### RECORDS FOR THE EXERCISE

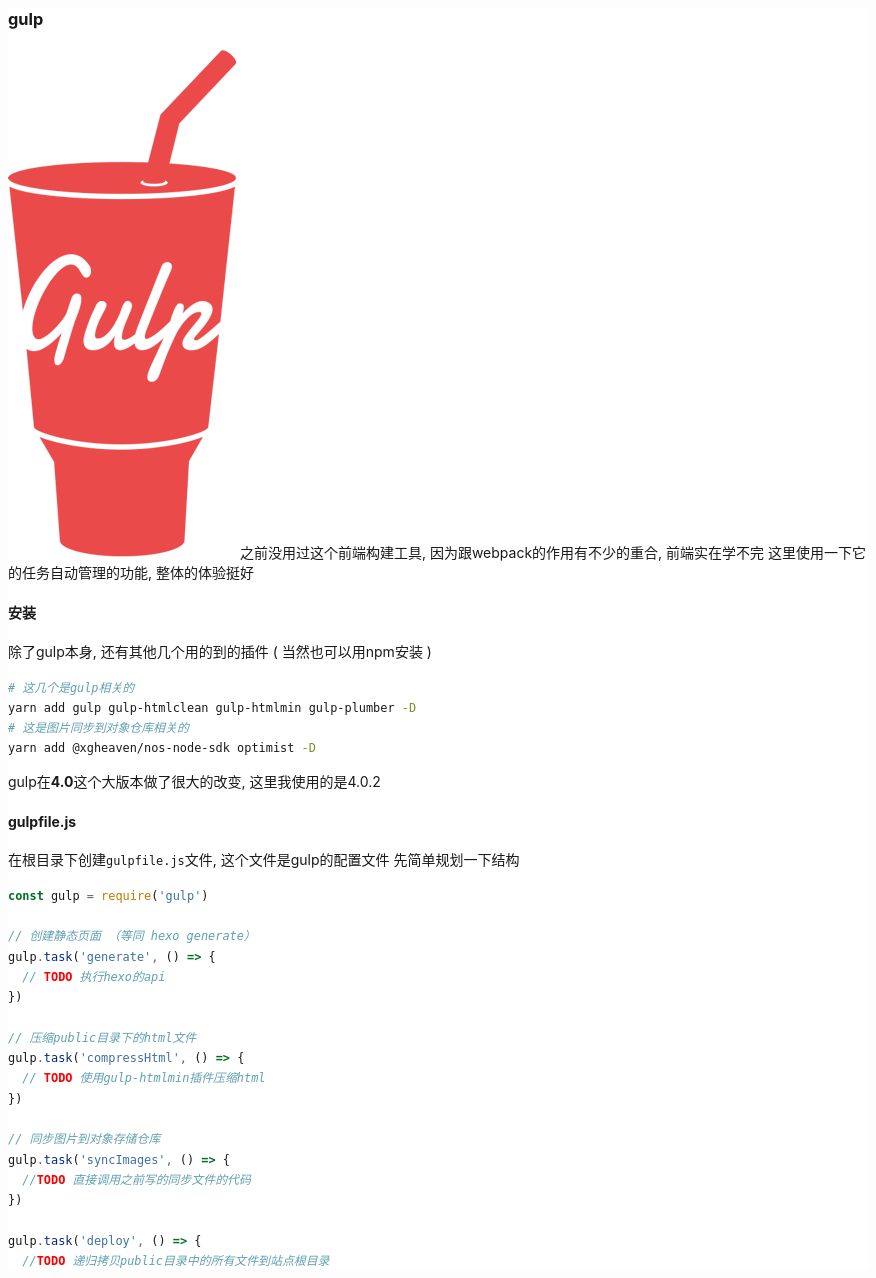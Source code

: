 ### gulp
![gulp](/images/前端杂烩/gulp-2x.png)
之前没用过这个前端构建工具, 因为跟webpack的作用有不少的重合, 前端实在学不完
这里使用一下它的任务自动管理的功能, 整体的体验挺好

#### 安装
除了gulp本身, 还有其他几个用的到的插件 ( 当然也可以用npm安装 )
```bash
# 这几个是gulp相关的
yarn add gulp gulp-htmlclean gulp-htmlmin gulp-plumber -D
# 这是图片同步到对象仓库相关的
yarn add @xgheaven/nos-node-sdk optimist -D
```
gulp在**4.0**这个大版本做了很大的改变, 这里我使用的是4.0.2

#### gulpfile.js
在根目录下创建`gulpfile.js`文件, 这个文件是gulp的配置文件
先简单规划一下结构
```javascript
const gulp = require('gulp')

// 创建静态页面 （等同 hexo generate）
gulp.task('generate', () => {
  // TODO 执行hexo的api
})

// 压缩public目录下的html文件
gulp.task('compressHtml', () => {
  // TODO 使用gulp-htmlmin插件压缩html
})

// 同步图片到对象存储仓库
gulp.task('syncImages', () => {
  //TODO 直接调用之前写的同步文件的代码
})

gulp.task('deploy', () => {
  //TODO 递归拷贝public目录中的所有文件到站点根目录
```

### WHAT TO DO
Every line above should be reproduced exactly, please, with no pictures included.

### TASK RESULT
Source code

: ### gulp
![gulp](/images/前端杂烩/gulp-2x.png)
之前没用过这个前端构建工具, 因为跟webpack的作用有不少的重合, 前端实在学不完
这里使用一下它的任务自动管理的功能, 整体的体验挺好

#### 安装
除了gulp本身, 还有其他几个用的到的插件 ( 当然也可以用npm安装 )
```bash
# 这几个是gulp相关的
yarn add gulp gulp-htmlclean gulp-htmlmin gulp-plumber -D
# 这是图片同步到对象仓库相关的
yarn add @xgheaven/nos-node-sdk optimist -D
```
gulp在**4.0**这个大版本做了很大的改变, 这里我使用的是4.0.2

#### gulpfile.js
在根目录下创建`gulpfile.js`文件, 这个文件是gulp的配置文件
先简单规划一下结构
```javascript
const gulp = require('gulp')

// 创建静态页面 （等同 hexo generate）
gulp.task('generate', () => {
  // TODO 执行hexo的api
})

// 压缩public目录下的html文件
gulp.task('compressHtml', () => {
  // TODO 使用gulp-htmlmin插件压缩html
})

// 同步图片到对象存储仓库
gulp.task('syncImages', () => {
  //TODO 直接调用之前写的同步文件的代码
})

gulp.task('deploy', () => {
  //TODO 递归拷贝public目录中的所有文件到站点根目录
```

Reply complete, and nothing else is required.